In this example, you have to allocate a path to store the directory and filename you combine, and then open that path and return the file descriptor if it was successful. You have to clean up the memory allocation, though, and do that while still handling all the allocation errors and the open error. The latter can be done elegantly with try and .?, but if you mix in the path.free(), you'd have to run it before every error return, which means you have to duplicate it and not use .? anymore.

Instead, you can use defer for this. No matter where you return from the function, it will run its statement right before that. You can also use defer for any statement, not just resource cleanup, like logging for example.

However, sometimes you want to cancel a defer:

struct FilePair {
    fd1: i32,
    fd2: i32,
}

fn open_two_files(path1: u8[]&, path2: u8[]&): Result<FilePair, String> = try {
    let fd1 = open_file_in_dir(b"", path1).?;
    defer@close close(fd1);
    let fd2 = open_file_in_dir(b"", path2).?;
    defer@close close(fd2);
    println(f"opened {fd1} and {fd2}");
    undefer@close;
    FilePair {fd1, fd2}
}

In this example, you want open two files and return them if successfull. If only one is successful, though, that's an error and you should close the first one before returning the error. In order to do that cleanly, you can use the undefer keyword, which cancels an earlier labeled defer, in this case labeled close.

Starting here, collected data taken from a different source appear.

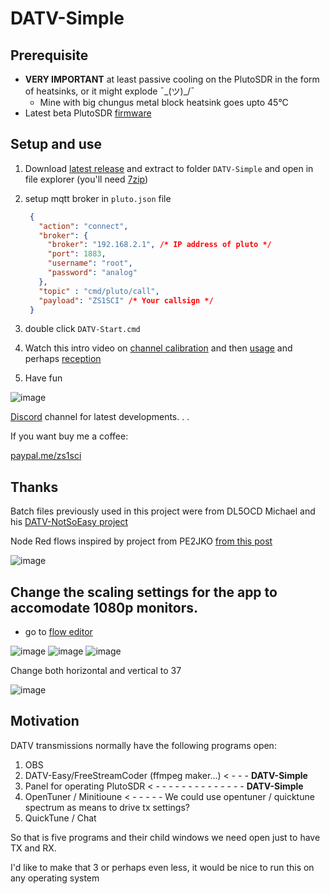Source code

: # DATV-Simple

## Prerequisite 
- **VERY IMPORTANT** at least passive cooling on the PlutoSDR in the form of heatsinks, or it might explode ¯\_(ツ)_/¯
  - Mine with big chungus metal block heatsink goes upto 45°C
- Latest beta PlutoSDR [firmware](https://github.com/F5OEO/pluto-ori-ps/wiki)

## Setup and use
1. Download [latest release](https://github.com/Psynosaur/DATV-Simple/releases) and extract to folder `DATV-Simple` and open in file explorer (you'll need [7zip](https://www.7-zip.org/download.html))

2. setup mqtt broker in `pluto.json` file
   
   ```json
    {
      "action": "connect",
      "broker": {
        "broker": "192.168.2.1", /* IP address of pluto */
        "port": 1883,
        "username": "root",
        "password": "analog"
      },
      "topic" : "cmd/pluto/call",
      "payload": "ZS1SCI" /* Your callsign */
    }
   ```
3. double click `DATV-Start.cmd`

4. Watch this intro video on [channel calibration](https://youtu.be/-ZdQOVg26_0) and then [usage](https://www.youtube.com/watch?v=8q4WMCyKtKw) and perhaps [reception](https://youtu.be/lz3GO2zCf_Q)

5. Have fun

![image](https://github.com/Psynosaur/DATV-Simple/assets/26934113/24dcd240-e742-4776-a6a5-986730f174c4)

[Discord](https://discord.gg/szQKjRZvuZ) channel for latest developments. . . 

If you want buy me a coffee:

  [paypal.me/zs1sci](https://paypal.me/zs1sci?country.x=ZA&locale.x=en_US)

## Thanks 
Batch files previously used in this project were from DL5OCD Michael and his [DATV-NotSoEasy project](https://groups.io/g/plutodvb/message/257)

Node Red flows inspired by project from PE2JKO [from this post](https://www.pg540.org/wiki/index.php/RFE_for_PlutoDVB2)

![image](https://github.com/Psynosaur/DATV-Simple/assets/26934113/6718292b-fee6-44af-8273-f52b30c44cf1)


## Change the scaling settings for the app to accomodate 1080p monitors.

- go to [flow editor](http://127.0.0.1:1880/)

 ![image](https://github.com/Psynosaur/DATV-Simple/assets/26934113/10d683ec-f646-4d97-9545-08e60bdc5114)
 ![image](https://github.com/Psynosaur/DATV-Simple/assets/26934113/ffa637ad-ef4f-4cd2-84bc-50d3cb666540)
 ![image](https://github.com/Psynosaur/DATV-Simple/assets/26934113/4d631029-4853-4bc2-a96b-32aaacccc085) 
 
 Change both horizontal and vertical to 37

 ![image](https://github.com/Psynosaur/DATV-Simple/assets/26934113/8745f94d-b2a9-43a2-ad0d-7806f23afd1e)




## Motivation
DATV transmissions normally have the following programs open:
 1. OBS
 2. DATV-Easy/FreeStreamCoder (ffmpeg maker...) < - - - **DATV-Simple**
 3. Panel for operating PlutoSDR  < - - - - - - - - - - - - - - **DATV-Simple**                
 4. OpenTuner / Minitioune < - - - - - We could use opentuner / quicktune spectrum as means to drive tx settings?
 5. QuickTune / Chat

So that is five programs and their child windows we need open just to have TX and RX.

I'd like to make that 3 or perhaps even less, it would be nice to run this on any operating system


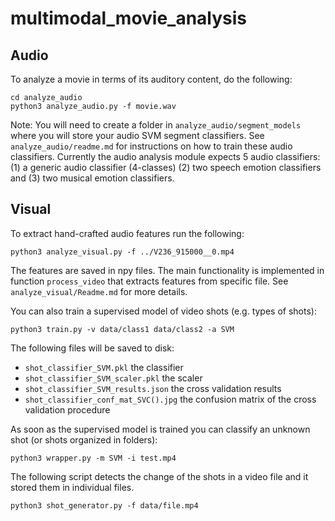 # multimodal_movie_analysis

## Audio
To analyze a movie in terms of its auditory content, do the following:
```
cd analyze_audio
python3 analyze_audio.py -f movie.wav
```

Note: You will need to create a folder in `analyze_audio/segment_models` where 
you will store your audio SVM segment classifiers. See `analyze_audio/readme.md` 
for instructions on how to train these audio classifiers. Currently the audio analysis module 
expects 5 audio classifiers: (1) a generic audio classifier (4-classes) (2) two speech emotion classifiers
 and (3) two musical emotion classifiers. 

## Visual
To extract hand-crafted audio features run the following:
```
python3 analyze_visual.py -f ../V236_915000__0.mp4
```
The features are saved in npy files. The main functionality is implemented in function `process_video` 
that extracts features from specific file.
See `analyze_visual/Readme.md` for more details.

You can also train a supervised model of video shots (e.g. types of shots):
```
python3 train.py -v data/class1 data/class2 -a SVM
```

The following files will be saved to disk:
 * `shot_classifier_SVM.pkl` the classifier
 * `shot_classifier_SVM_scaler.pkl` the scaler
 * `shot_classifier_SVM_results.json` the cross validation results
 * `shot_classifier_conf_mat_SVC().jpg` the confusion matrix of the cross validation procedure


As soon as the supervised model is trained you can classify an unknown shot 
(or shots organized in folders): 
```
python3 wrapper.py -m SVM -i test.mp4
```

The following script detects the change of the shots in a video file and it stored them in individual files.
```
python3 shot_generator.py -f data/file.mp4
```
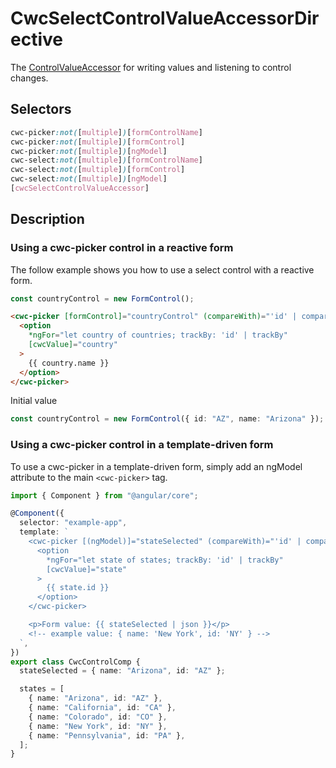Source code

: # CwcSelectControlValueAccessorDirective

The [ControlValueAccessor](https://angular.io/api/forms/ControlValueAccessor) for writing values and listening to control changes.

## Selectors

```css
cwc-picker:not([multiple])[formControlName]
cwc-picker:not([multiple])[formControl]
cwc-picker:not([multiple])[ngModel]
cwc-select:not([multiple])[formControlName]
cwc-select:not([multiple])[formControl]
cwc-select:not([multiple])[ngModel]
[cwcSelectControlValueAccessor]
```

## Description

### Using a cwc-picker control in a reactive form

The follow example shows you how to use a select control with a reactive form.

```typescript
const countryControl = new FormControl();
```

```html
<cwc-picker [formControl]="countryControl" (compareWith)="'id' | compareWith">
  <option
    *ngFor="let country of countries; trackBy: 'id' | trackBy"
    [cwcValue]="country"
  >
    {{ country.name }}
  </option>
</cwc-picker>
```

Initial value

```typescript
const countryControl = new FormControl({ id: "AZ", name: "Arizona" });
```

### Using a cwc-picker control in a template-driven form

To use a cwc-picker in a template-driven form, simply add an ngModel attribute to the main `<cwc-picker>` tag.

```typescript
import { Component } from "@angular/core";

@Component({
  selector: "example-app",
  template: `
    <cwc-picker [(ngModel)]="stateSelected" (compareWith)="'id' | compareWith">
      <option
        *ngFor="let state of states; trackBy: 'id' | trackBy"
        [cwcValue]="state"
      >
        {{ state.id }}
      </option>
    </cwc-picker>

    <p>Form value: {{ stateSelected | json }}</p>
    <!-- example value: { name: 'New York', id: 'NY' } -->
  `,
})
export class CwcControlComp {
  stateSelected = { name: "Arizona", id: "AZ" };

  states = [
    { name: "Arizona", id: "AZ" },
    { name: "California", id: "CA" },
    { name: "Colorado", id: "CO" },
    { name: "New York", id: "NY" },
    { name: "Pennsylvania", id: "PA" },
  ];
}
```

defer and undefer are actually syntax sugar for something a bit more low-level and wordy:

fn open_two_files(path1: u8[]&, path2: u8[]&): Result<FilePair, String> = try {
    let fd1 = open_file_in_dir(b"", path1).?;
    let close1 = fn {fd1}() = { close(fd1); }
    let close1 = close1.$defer();
    let fd2 = open_file_in_dir(b"", path2).?;
    let close2 = fn {fd1}() = { close(fd1); }
    let close2 = close2.$defer();
    println(f"opened {fd1} and {fd2}");
    let close = [close2, close1].&[..];
    close.undo();
    FilePair {fd1, fd2}
}

That is, .$defer() places the closure on the stack and returns a Defer struct, which can be undone with Defer.undo() (Defer[]&.undo() just maps Defer.undo() over the array). Defer.undo() sets a bit in the Defer struct that it's been undone. Then when the stack unwinds, any none-undone Defers on the stack are run.

Comparison to Destructors

In many other languages, destructors are used for resource handling instead of defer. This is more uniform, automatic, and safe, since destructors run automatically when dropped out of scope. If you have destructors, though, you also need moves in order to do what we can do with undefer, but then you also need ownership, which C* doesn't track. Furthermore, defer is a lot more explicit and flexible. All the resource cleanup is written explicitly so there are no hidden costs, which most programmers coming from C will prefer. And since you can put any statement in a defer, it's much more flexible than destructors.

Methods

C* has associated functions and simple methods, though these are largely syntactic sugar. To declare these for a type, simply write:

struct Person {
    first_name: String,
    last_name: String,
}

impl Hello {

    fn new(first_name: String, last_name: String): Self = {
        Self {first_name, last_name}
    }
    
    fn say_hi1(self: Self) = {
        print(f"Hi {self.first_name} {self.last_name}");
    }
    
    fn say_hi1(self: Self&) = {
        print(f"Hi {self.*.last_name}, {self.*.first_name}");
    }
    
    fn remove_last_name(self: Self&mut) = {
        self.*mut.last_name = "";
    }
    
}

fn main() {
    let mut person = Person.new("Khyber", "Sen");
    
    {
        person.say_hi1();
        person.&.say_hi2();
        person.&mut.remove_last_name();
        person.say_hi1();
    }
    {
        Person.say_hi1(person);
        Person.say_hi2(person.&);
        Person.remove_last_name(person.&mut);
        Person.say_hi1(person);
    }
}

In this example, we first declared a struct Person, and then an impl block for Person to define methods/associated functions for it. Note that this impl block can be anywhere, even in other modules.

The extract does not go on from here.